WHAT NEEDS TO BE DONE: Nothing but the lines from the one that contains "The proportionality factor" through the end of the data should be reproduced, and each must match exactly.

GIVEN RECORDS:
◆ ◆ ◆

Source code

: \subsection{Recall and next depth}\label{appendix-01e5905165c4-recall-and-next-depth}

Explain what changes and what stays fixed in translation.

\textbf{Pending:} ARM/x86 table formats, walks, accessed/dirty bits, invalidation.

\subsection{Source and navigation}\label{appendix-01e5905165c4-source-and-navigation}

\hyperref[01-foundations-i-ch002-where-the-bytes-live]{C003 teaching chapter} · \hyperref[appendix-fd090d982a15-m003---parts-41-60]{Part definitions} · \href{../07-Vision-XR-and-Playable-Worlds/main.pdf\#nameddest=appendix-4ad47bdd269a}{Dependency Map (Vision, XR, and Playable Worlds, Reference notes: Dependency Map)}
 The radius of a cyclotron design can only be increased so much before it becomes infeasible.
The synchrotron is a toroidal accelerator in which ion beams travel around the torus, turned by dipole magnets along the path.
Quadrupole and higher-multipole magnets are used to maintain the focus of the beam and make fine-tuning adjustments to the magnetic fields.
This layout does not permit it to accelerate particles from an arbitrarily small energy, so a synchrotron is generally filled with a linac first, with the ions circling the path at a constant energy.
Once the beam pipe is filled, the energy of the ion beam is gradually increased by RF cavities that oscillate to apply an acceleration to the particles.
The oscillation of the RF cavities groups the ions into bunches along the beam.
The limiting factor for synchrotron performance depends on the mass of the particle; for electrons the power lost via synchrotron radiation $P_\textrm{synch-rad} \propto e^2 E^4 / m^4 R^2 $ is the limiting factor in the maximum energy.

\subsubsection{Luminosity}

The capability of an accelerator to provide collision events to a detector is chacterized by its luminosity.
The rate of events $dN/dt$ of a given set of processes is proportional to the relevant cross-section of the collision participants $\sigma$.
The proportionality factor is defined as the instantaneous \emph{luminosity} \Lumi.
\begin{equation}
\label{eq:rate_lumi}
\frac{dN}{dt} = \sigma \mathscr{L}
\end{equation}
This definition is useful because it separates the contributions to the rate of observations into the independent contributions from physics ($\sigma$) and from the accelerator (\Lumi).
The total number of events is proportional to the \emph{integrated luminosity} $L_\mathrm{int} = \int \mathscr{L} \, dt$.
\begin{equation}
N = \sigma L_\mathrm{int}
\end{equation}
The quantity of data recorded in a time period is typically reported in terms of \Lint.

◆ ◆ ◆

THE ANSWER:
The proportionality factor is defined as the instantaneous \emph{luminosity} \Lumi.
\begin{equation}
\label{eq:rate_lumi}
\frac{dN}{dt} = \sigma \mathscr{L}
\end{equation}
This definition is useful because it separates the contributions to the rate of observations into the independent contributions from physics ($\sigma$) and from the accelerator (\Lumi).
The total number of events is proportional to the \emph{integrated luminosity} $L_\mathrm{int} = \int \mathscr{L} \, dt$.
\begin{equation}
N = \sigma L_\mathrm{int}
\end{equation}
The quantity of data recorded in a time period is typically reported in terms of \Lint.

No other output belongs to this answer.